The Faculty of Theology and Religion, University of Oxford, co-ordinates the teaching of theology at the University of Oxford, England.
The Theology Faculty Centre was at 34 St Giles' in central Oxford. It is now on the second floor of the Gibson Building in the Radcliffe Observatory Quarter on Woodstock Road.
One of the first series of lectures delivered at Oxford University was on theology. As early as 1193, Alexander Neckam from St Albans gave biblical and moral lectures on the Psalms of David and the Wisdom of Solomon. One of the first university buildings was the Divinity School, begun in 1423 specifically for theology lectures.
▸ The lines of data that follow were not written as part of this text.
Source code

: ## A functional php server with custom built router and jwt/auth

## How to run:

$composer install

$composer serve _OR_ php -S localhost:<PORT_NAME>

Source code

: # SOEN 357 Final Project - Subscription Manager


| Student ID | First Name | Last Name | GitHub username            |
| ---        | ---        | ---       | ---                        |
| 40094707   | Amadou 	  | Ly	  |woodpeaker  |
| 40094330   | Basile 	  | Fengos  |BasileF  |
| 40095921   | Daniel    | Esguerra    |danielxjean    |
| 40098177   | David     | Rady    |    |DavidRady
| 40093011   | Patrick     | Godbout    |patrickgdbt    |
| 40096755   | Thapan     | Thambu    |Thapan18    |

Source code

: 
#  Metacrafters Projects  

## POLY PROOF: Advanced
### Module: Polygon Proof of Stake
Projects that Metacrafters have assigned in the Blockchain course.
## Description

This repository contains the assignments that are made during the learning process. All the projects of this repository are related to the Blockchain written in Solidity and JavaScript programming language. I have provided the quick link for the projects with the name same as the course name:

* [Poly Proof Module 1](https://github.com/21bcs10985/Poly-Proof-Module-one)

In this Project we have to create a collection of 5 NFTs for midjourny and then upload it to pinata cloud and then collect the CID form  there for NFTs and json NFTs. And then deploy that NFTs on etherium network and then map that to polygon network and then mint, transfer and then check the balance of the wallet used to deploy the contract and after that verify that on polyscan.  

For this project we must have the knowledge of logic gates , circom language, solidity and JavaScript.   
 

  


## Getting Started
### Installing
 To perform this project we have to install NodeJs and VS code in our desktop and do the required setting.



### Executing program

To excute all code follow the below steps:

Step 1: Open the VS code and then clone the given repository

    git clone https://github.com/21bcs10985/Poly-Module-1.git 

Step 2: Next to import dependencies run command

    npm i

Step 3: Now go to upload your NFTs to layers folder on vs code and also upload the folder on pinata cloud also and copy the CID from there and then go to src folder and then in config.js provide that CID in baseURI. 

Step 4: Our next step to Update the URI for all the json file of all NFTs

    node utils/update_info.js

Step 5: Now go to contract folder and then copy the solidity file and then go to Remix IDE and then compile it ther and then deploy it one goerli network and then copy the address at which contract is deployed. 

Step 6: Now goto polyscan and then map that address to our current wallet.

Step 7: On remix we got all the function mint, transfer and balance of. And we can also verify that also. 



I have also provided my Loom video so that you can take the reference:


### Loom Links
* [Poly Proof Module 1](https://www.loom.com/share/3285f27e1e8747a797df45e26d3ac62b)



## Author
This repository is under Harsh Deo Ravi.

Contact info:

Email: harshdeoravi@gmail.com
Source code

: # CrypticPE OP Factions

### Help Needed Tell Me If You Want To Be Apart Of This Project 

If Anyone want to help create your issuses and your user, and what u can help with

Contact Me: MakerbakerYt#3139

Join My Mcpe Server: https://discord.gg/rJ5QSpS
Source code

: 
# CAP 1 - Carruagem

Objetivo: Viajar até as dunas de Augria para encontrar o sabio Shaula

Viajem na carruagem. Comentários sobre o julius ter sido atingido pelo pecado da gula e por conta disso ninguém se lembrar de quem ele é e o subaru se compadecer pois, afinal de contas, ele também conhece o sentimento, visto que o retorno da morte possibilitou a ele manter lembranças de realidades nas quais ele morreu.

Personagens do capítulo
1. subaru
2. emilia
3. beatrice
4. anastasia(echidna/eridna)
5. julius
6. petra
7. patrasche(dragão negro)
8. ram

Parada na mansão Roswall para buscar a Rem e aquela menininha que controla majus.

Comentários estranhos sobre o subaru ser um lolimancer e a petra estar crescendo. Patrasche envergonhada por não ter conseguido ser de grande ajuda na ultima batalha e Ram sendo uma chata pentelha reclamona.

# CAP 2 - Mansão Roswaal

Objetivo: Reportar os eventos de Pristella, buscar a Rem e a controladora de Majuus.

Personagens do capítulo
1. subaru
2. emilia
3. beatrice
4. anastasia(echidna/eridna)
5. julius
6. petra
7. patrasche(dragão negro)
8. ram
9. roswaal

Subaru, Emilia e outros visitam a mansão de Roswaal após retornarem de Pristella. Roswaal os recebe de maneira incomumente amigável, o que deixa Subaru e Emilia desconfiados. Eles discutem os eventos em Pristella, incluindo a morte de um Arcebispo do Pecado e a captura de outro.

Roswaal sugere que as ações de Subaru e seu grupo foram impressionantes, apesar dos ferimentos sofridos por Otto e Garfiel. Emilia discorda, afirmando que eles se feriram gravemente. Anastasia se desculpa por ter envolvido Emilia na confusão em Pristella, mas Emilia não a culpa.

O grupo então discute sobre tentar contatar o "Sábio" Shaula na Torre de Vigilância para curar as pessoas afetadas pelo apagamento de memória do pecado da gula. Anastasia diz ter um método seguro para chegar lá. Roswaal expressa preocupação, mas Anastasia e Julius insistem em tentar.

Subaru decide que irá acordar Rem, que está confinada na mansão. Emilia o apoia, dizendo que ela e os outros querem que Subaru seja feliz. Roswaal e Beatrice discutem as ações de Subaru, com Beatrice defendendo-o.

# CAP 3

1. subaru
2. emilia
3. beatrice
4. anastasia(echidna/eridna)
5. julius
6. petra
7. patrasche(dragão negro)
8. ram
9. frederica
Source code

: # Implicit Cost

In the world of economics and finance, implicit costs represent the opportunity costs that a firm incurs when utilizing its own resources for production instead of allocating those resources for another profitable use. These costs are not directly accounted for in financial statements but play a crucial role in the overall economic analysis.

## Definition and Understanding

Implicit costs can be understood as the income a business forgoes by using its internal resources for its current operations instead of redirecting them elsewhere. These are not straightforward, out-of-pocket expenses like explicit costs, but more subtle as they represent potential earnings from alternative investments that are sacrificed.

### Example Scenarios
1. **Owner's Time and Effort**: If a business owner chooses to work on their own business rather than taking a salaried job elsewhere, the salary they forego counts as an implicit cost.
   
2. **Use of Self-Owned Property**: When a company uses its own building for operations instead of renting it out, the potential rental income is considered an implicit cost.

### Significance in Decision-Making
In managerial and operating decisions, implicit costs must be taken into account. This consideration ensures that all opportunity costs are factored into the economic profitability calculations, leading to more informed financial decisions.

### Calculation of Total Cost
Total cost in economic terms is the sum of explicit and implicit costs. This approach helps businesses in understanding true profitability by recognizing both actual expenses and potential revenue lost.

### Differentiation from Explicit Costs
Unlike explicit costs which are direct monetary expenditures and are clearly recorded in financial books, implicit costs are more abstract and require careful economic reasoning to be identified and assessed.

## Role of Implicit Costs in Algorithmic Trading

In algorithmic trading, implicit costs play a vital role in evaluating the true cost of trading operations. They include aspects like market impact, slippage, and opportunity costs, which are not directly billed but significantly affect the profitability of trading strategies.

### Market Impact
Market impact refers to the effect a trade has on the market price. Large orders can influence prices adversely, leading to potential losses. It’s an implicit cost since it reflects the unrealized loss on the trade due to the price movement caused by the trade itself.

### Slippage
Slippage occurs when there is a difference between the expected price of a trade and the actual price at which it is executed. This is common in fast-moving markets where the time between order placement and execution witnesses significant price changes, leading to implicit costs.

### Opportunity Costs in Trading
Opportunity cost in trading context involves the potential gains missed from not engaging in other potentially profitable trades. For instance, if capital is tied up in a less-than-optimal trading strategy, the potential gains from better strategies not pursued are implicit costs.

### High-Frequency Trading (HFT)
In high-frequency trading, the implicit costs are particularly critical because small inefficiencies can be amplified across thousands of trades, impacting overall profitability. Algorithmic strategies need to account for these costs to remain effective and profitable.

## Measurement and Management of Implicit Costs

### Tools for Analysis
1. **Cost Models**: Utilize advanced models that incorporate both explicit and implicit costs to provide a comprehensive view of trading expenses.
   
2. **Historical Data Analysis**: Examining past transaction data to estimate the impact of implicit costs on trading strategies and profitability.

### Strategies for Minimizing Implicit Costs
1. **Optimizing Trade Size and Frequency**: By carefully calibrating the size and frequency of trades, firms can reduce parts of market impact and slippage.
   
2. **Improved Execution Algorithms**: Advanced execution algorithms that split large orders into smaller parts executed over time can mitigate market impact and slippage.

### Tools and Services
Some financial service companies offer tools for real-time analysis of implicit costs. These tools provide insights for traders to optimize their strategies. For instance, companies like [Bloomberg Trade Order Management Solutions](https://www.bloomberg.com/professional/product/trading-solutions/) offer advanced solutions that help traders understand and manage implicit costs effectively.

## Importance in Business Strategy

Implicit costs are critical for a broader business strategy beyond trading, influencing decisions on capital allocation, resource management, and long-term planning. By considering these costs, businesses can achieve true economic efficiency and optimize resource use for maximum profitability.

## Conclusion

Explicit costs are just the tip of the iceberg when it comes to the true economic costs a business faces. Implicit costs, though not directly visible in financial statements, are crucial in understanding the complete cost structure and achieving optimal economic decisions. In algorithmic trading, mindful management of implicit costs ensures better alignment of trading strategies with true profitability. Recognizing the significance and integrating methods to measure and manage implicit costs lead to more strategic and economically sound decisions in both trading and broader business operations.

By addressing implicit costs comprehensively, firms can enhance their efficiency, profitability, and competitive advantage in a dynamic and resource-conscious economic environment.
The modern theological faculty emerges during the reform of the University of Oxford in the nineteenth century. The Final Honour School of Theology - as a route to the Bachelor of Arts degree - was introduced in 1869. Up until then, theological study was the reserve of graduates and those seeking ordination in the Church of England, who would attend a short series of lectures by the Regius Professors on basic divinity; its focus was on the Thirty-Nine Articles, Joseph Butler's Analogy of Religion and a knowledge of the Greek New Testament. Although an honour school in theology was recommended from as early as 1853, it was not until the late 1860s, amidst concerns about the declining influence of the Established Church in the university, that Edward Pusey and Henry Parry Liddon began to advocate the introduction of a separate School of Theology responsible for the training of Anglican ordinands. Its curriculum was biblical and historical in its focus, with its first examinations requiring knowledge of scripture, ecclesiastical history and patristics, dogmatic and symbolic theology, apologetics, liturgy and sacred criticism.